- [WHAT YOU NEED TO DO]
Whenever a line of the data below holds the string "Quantopian", copy that line.

────────────────

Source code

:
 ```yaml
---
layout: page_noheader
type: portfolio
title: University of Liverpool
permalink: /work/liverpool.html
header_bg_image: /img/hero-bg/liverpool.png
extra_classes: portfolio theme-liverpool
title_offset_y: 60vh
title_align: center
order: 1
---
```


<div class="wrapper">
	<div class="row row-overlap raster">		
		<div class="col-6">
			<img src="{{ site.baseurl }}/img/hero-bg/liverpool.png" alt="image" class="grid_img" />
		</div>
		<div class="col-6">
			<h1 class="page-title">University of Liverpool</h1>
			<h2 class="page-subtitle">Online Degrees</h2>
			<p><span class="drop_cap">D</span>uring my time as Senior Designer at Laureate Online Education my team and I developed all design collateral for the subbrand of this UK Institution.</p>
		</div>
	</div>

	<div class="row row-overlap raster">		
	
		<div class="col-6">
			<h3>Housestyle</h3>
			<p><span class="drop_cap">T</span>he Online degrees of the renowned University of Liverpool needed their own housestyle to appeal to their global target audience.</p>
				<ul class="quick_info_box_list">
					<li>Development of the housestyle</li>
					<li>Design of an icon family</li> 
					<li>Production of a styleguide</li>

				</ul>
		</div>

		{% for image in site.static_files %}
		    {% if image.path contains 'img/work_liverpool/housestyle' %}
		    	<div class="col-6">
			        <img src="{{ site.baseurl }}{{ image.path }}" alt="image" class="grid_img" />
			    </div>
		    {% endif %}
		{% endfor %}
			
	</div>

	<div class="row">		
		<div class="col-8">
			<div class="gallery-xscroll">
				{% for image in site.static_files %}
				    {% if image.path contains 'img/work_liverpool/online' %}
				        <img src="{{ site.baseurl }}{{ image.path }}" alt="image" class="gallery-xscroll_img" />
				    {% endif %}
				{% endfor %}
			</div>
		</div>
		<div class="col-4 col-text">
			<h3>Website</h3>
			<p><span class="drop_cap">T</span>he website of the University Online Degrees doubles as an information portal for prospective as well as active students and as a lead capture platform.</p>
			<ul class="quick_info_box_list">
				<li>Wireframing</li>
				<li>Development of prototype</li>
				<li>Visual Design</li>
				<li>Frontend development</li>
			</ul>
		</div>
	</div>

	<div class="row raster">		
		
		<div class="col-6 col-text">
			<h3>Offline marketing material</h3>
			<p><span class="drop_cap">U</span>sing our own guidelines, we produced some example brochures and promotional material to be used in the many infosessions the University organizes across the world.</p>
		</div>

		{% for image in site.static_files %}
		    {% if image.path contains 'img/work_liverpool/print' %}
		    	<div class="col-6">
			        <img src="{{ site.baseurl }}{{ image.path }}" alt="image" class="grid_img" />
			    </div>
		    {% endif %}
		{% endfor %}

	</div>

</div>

────────────────

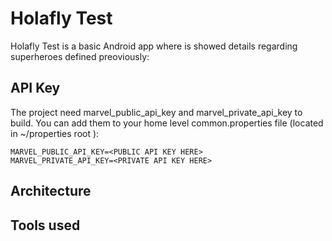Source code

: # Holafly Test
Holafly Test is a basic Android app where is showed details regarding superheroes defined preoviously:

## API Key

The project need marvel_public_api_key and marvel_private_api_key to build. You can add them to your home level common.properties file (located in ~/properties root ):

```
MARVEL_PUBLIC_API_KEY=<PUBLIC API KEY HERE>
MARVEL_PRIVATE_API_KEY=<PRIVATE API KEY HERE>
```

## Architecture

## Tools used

────────────────

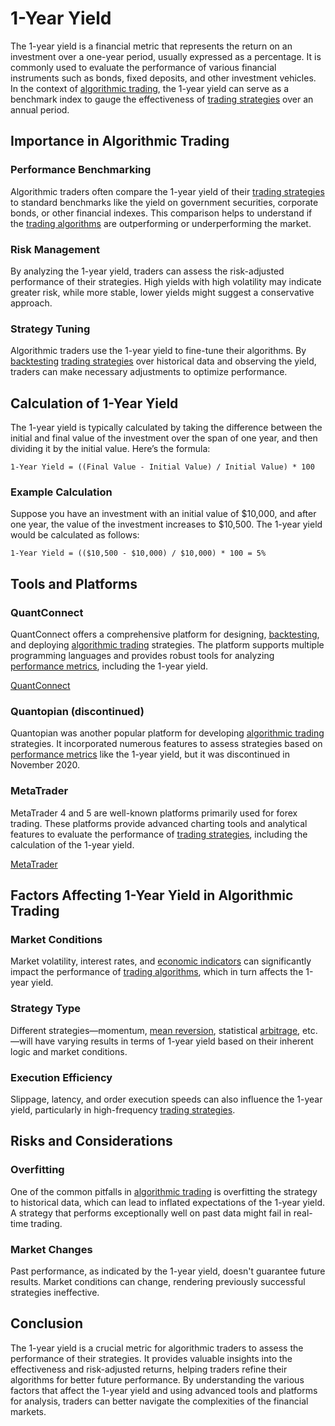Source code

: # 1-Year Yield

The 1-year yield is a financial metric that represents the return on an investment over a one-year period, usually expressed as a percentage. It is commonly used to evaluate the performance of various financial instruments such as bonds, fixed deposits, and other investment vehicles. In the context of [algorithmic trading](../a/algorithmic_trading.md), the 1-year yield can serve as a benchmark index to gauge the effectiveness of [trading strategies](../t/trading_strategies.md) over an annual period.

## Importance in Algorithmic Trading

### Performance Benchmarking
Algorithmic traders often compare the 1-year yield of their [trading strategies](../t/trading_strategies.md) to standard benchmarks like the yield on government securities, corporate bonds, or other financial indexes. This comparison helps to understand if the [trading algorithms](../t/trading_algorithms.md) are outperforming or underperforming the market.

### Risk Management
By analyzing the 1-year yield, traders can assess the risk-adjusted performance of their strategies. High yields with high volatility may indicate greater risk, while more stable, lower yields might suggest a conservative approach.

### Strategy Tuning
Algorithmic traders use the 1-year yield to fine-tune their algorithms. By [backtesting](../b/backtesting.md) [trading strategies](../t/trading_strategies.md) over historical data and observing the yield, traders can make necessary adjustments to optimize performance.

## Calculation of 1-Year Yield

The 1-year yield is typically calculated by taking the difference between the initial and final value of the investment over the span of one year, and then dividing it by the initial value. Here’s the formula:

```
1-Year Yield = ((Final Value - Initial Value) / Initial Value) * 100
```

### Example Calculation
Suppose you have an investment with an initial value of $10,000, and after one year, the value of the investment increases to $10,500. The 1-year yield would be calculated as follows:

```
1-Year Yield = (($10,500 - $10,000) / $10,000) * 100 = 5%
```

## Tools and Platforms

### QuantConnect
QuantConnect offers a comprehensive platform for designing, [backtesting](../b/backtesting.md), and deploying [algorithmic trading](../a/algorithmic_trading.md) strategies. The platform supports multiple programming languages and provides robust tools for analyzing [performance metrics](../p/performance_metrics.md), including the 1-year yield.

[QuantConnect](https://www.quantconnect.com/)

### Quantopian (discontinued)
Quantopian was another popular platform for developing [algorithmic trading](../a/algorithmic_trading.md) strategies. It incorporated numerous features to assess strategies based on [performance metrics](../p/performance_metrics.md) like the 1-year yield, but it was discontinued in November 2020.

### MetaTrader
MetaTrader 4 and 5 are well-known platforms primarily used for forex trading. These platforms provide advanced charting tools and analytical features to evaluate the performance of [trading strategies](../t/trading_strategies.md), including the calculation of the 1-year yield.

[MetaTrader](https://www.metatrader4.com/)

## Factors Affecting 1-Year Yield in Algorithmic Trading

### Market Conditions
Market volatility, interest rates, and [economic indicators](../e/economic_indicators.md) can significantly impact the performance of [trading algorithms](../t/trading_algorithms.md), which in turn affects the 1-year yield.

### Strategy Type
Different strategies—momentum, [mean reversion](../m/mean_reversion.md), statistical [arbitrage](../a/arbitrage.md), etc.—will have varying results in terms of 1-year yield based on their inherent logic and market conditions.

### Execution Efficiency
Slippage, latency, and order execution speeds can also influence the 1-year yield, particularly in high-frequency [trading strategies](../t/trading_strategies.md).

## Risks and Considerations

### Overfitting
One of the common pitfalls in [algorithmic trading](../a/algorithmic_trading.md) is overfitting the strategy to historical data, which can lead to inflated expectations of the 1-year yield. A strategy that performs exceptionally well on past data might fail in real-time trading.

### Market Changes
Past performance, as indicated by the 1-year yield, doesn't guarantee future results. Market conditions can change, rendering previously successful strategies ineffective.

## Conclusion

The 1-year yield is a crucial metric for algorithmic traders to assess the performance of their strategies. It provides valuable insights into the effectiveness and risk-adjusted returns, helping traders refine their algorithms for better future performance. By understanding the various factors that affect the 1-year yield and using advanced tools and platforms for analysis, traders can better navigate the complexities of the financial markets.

────────────────

- [SOLUTION]
### Quantopian (discontinued)
Quantopian was another popular platform for developing [algorithmic trading](../a/algorithmic_trading.md) strategies. It incorporated numerous features to assess strategies based on [performance metrics](../p/performance_metrics.md) like the 1-year yield, but it was discontinued in November 2020.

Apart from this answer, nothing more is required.